Directions: Transcribe the records underneath word for word, and leave no line out.

Data listing:
• • • • • • •

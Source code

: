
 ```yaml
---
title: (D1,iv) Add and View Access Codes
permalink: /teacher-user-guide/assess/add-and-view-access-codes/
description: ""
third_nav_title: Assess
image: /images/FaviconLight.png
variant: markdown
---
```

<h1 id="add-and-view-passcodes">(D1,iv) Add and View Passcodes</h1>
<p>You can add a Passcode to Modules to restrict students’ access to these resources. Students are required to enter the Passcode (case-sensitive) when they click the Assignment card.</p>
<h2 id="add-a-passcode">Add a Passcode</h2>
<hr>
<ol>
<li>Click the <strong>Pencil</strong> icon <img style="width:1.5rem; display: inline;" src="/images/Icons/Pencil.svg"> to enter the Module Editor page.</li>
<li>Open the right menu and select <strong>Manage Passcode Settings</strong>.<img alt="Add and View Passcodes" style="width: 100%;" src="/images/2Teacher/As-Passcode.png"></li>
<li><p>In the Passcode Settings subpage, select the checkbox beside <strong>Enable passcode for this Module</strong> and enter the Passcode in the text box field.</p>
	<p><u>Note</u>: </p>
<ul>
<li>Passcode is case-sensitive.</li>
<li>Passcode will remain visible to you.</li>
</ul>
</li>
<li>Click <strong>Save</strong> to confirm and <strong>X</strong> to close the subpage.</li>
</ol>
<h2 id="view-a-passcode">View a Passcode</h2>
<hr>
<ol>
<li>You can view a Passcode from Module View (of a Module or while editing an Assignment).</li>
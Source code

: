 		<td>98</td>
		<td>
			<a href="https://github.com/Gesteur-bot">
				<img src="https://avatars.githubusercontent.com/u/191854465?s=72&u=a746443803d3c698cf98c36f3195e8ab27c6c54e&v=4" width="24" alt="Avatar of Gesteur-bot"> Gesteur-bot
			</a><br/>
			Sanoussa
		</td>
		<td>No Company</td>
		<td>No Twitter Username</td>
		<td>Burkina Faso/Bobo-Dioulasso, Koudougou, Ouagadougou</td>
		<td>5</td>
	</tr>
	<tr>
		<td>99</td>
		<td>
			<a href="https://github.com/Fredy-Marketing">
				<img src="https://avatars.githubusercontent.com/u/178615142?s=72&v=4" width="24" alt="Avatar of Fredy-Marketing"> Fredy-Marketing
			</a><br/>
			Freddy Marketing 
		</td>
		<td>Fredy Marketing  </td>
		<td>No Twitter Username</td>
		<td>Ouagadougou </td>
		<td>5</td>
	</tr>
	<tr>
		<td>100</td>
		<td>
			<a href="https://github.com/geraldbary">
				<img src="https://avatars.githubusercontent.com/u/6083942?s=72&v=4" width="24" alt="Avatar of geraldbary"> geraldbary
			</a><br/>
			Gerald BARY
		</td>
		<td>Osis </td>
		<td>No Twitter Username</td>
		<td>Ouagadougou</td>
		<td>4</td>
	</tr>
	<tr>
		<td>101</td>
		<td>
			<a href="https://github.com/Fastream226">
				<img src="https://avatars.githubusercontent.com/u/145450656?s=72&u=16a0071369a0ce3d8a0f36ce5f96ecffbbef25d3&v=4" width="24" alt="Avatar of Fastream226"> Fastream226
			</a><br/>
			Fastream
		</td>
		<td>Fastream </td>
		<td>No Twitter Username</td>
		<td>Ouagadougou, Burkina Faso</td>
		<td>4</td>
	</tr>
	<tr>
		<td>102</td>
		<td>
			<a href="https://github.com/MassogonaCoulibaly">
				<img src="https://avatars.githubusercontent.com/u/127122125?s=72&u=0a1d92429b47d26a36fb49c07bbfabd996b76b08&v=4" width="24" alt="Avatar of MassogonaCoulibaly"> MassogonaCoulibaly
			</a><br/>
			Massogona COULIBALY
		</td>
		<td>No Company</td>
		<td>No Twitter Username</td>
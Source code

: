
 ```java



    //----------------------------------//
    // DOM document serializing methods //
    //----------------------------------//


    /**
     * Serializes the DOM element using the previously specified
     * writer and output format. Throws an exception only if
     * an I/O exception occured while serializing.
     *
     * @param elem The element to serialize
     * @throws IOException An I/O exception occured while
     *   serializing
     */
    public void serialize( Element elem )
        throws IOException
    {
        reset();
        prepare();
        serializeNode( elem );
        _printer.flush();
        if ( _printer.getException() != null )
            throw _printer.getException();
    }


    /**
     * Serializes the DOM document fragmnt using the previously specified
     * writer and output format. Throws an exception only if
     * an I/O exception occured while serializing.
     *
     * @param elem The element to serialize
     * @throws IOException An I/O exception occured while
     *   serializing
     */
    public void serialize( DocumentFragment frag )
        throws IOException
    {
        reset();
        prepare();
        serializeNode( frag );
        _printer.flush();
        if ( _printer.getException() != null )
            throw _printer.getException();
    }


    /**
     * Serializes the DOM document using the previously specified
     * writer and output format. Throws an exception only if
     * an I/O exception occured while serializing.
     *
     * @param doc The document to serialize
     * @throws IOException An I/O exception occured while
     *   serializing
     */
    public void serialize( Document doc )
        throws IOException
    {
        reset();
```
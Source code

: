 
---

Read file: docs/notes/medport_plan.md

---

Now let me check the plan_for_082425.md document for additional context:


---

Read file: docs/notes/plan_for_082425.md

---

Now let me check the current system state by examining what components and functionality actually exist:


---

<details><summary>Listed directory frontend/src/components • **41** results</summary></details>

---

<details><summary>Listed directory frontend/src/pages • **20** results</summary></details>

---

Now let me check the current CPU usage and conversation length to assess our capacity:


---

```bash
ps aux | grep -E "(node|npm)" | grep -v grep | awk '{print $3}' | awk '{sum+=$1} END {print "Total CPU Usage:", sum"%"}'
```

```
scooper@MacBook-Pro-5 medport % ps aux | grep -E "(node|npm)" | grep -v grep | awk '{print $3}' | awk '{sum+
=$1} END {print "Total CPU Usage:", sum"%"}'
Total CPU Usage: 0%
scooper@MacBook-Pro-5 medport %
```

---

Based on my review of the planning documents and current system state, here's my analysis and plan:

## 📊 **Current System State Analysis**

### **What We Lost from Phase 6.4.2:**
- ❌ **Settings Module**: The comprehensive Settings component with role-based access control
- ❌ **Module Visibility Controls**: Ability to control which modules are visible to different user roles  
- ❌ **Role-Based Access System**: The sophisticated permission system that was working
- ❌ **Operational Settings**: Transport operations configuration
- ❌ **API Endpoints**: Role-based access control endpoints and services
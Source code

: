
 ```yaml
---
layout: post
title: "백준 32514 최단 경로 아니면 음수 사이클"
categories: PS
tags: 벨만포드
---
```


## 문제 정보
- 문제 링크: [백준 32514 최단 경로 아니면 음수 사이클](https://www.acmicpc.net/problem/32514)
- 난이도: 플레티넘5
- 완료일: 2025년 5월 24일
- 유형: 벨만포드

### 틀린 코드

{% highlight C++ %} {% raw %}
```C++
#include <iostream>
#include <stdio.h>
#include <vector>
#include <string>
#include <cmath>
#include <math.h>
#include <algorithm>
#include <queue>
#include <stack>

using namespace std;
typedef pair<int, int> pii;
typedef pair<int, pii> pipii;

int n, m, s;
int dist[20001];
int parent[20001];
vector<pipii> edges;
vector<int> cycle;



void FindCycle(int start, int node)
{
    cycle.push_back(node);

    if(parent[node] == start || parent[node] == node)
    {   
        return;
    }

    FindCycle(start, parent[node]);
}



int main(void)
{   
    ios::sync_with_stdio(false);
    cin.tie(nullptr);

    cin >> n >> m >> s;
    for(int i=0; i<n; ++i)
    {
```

• • • • • • •

Solved problem:
Source code

:
 ```yaml
---
title: (D1,iv) Add and View Access Codes
permalink: /teacher-user-guide/assess/add-and-view-access-codes/
description: ""
third_nav_title: Assess
image: /images/FaviconLight.png
variant: markdown
---
```

<h1 id="add-and-view-passcodes">(D1,iv) Add and View Passcodes</h1>
<p>You can add a Passcode to Modules to restrict students’ access to these resources. Students are required to enter the Passcode (case-sensitive) when they click the Assignment card.</p>
<h2 id="add-a-passcode">Add a Passcode</h2>
<hr>
<ol>
<li>Click the <strong>Pencil</strong> icon <img style="width:1.5rem; display: inline;" src="/images/Icons/Pencil.svg"> to enter the Module Editor page.</li>
<li>Open the right menu and select <strong>Manage Passcode Settings</strong>.<img alt="Add and View Passcodes" style="width: 100%;" src="/images/2Teacher/As-Passcode.png"></li>
<li><p>In the Passcode Settings subpage, select the checkbox beside <strong>Enable passcode for this Module</strong> and enter the Passcode in the text box field.</p>
	<p><u>Note</u>: </p>
<ul>
<li>Passcode is case-sensitive.</li>
<li>Passcode will remain visible to you.</li>
</ul>
</li>
<li>Click <strong>Save</strong> to confirm and <strong>X</strong> to close the subpage.</li>
</ol>
<h2 id="view-a-passcode">View a Passcode</h2>
<hr>
<ol>
<li>You can view a Passcode from Module View (of a Module or while editing an Assignment).</li>
Source code

: 		<td>98</td>
		<td>
			<a href="https://github.com/Gesteur-bot">
				<img src="https://avatars.githubusercontent.com/u/191854465?s=72&u=a746443803d3c698cf98c36f3195e8ab27c6c54e&v=4" width="24" alt="Avatar of Gesteur-bot"> Gesteur-bot
			</a><br/>
			Sanoussa
		</td>
		<td>No Company</td>
		<td>No Twitter Username</td>
		<td>Burkina Faso/Bobo-Dioulasso, Koudougou, Ouagadougou</td>
		<td>5</td>
	</tr>
	<tr>
		<td>99</td>
		<td>
			<a href="https://github.com/Fredy-Marketing">
				<img src="https://avatars.githubusercontent.com/u/178615142?s=72&v=4" width="24" alt="Avatar of Fredy-Marketing"> Fredy-Marketing
			</a><br/>
			Freddy Marketing 
		</td>
		<td>Fredy Marketing  </td>
		<td>No Twitter Username</td>
		<td>Ouagadougou </td>
		<td>5</td>
	</tr>
	<tr>
		<td>100</td>
		<td>
			<a href="https://github.com/geraldbary">
				<img src="https://avatars.githubusercontent.com/u/6083942?s=72&v=4" width="24" alt="Avatar of geraldbary"> geraldbary
			</a><br/>
			Gerald BARY
		</td>
		<td>Osis </td>
		<td>No Twitter Username</td>
		<td>Ouagadougou</td>
		<td>4</td>
	</tr>
	<tr>
		<td>101</td>
		<td>
			<a href="https://github.com/Fastream226">
				<img src="https://avatars.githubusercontent.com/u/145450656?s=72&u=16a0071369a0ce3d8a0f36ce5f96ecffbbef25d3&v=4" width="24" alt="Avatar of Fastream226"> Fastream226
			</a><br/>
			Fastream
		</td>
		<td>Fastream </td>
		<td>No Twitter Username</td>
		<td>Ouagadougou, Burkina Faso</td>
		<td>4</td>
	</tr>
	<tr>
		<td>102</td>
		<td>
			<a href="https://github.com/MassogonaCoulibaly">
				<img src="https://avatars.githubusercontent.com/u/127122125?s=72&u=0a1d92429b47d26a36fb49c07bbfabd996b76b08&v=4" width="24" alt="Avatar of MassogonaCoulibaly"> MassogonaCoulibaly
			</a><br/>
			Massogona COULIBALY
		</td>
		<td>No Company</td>
		<td>No Twitter Username</td>
Source code

:
 ```java



    //----------------------------------//
    // DOM document serializing methods //
    //----------------------------------//


    /**
     * Serializes the DOM element using the previously specified
     * writer and output format. Throws an exception only if
     * an I/O exception occured while serializing.
     *
     * @param elem The element to serialize
     * @throws IOException An I/O exception occured while
     *   serializing
     */
    public void serialize( Element elem )
        throws IOException
    {
        reset();
        prepare();
        serializeNode( elem );
        _printer.flush();
        if ( _printer.getException() != null )
            throw _printer.getException();
    }


    /**
     * Serializes the DOM document fragmnt using the previously specified
     * writer and output format. Throws an exception only if
     * an I/O exception occured while serializing.
     *
     * @param elem The element to serialize
     * @throws IOException An I/O exception occured while
     *   serializing
     */
    public void serialize( DocumentFragment frag )
        throws IOException
    {
        reset();
        prepare();
        serializeNode( frag );
        _printer.flush();
        if ( _printer.getException() != null )
            throw _printer.getException();
    }


    /**
     * Serializes the DOM document using the previously specified
     * writer and output format. Throws an exception only if
     * an I/O exception occured while serializing.
     *
     * @param doc The document to serialize
     * @throws IOException An I/O exception occured while
     *   serializing
     */
    public void serialize( Document doc )
        throws IOException
    {
        reset();
```
Source code

: 
---

Read file: docs/notes/medport_plan.md

---

Now let me check the plan_for_082425.md document for additional context:


---

Read file: docs/notes/plan_for_082425.md

---

Now let me check the current system state by examining what components and functionality actually exist:


---

<details><summary>Listed directory frontend/src/components • **41** results</summary></details>

---

<details><summary>Listed directory frontend/src/pages • **20** results</summary></details>

---

Now let me check the current CPU usage and conversation length to assess our capacity:


---

```bash
ps aux | grep -E "(node|npm)" | grep -v grep | awk '{print $3}' | awk '{sum+=$1} END {print "Total CPU Usage:", sum"%"}'
```

```
scooper@MacBook-Pro-5 medport % ps aux | grep -E "(node|npm)" | grep -v grep | awk '{print $3}' | awk '{sum+
=$1} END {print "Total CPU Usage:", sum"%"}'
Total CPU Usage: 0%
scooper@MacBook-Pro-5 medport %
```

---

Based on my review of the planning documents and current system state, here's my analysis and plan:

## 📊 **Current System State Analysis**

### **What We Lost from Phase 6.4.2:**
- ❌ **Settings Module**: The comprehensive Settings component with role-based access control
- ❌ **Module Visibility Controls**: Ability to control which modules are visible to different user roles  
- ❌ **Role-Based Access System**: The sophisticated permission system that was working
- ❌ **Operational Settings**: Transport operations configuration
- ❌ **API Endpoints**: Role-based access control endpoints and services
Source code

:
 ```yaml
---
layout: post
title: "백준 32514 최단 경로 아니면 음수 사이클"
categories: PS
tags: 벨만포드
---
```


## 문제 정보
- 문제 링크: [백준 32514 최단 경로 아니면 음수 사이클](https://www.acmicpc.net/problem/32514)
- 난이도: 플레티넘5
- 완료일: 2025년 5월 24일
- 유형: 벨만포드

### 틀린 코드

{% highlight C++ %} {% raw %}
```C++
#include <iostream>
#include <stdio.h>
#include <vector>
#include <string>
#include <cmath>
#include <math.h>
#include <algorithm>
#include <queue>
#include <stack>

using namespace std;
typedef pair<int, int> pii;
typedef pair<int, pii> pipii;

int n, m, s;
int dist[20001];
int parent[20001];
vector<pipii> edges;
vector<int> cycle;



void FindCycle(int start, int node)
{
    cycle.push_back(node);

    if(parent[node] == start || parent[node] == node)
    {   
        return;
    }

    FindCycle(start, parent[node]);
}



int main(void)
{   
    ios::sync_with_stdio(false);
    cin.tie(nullptr);

    cin >> n >> m >> s;
    for(int i=0; i<n; ++i)
    {
```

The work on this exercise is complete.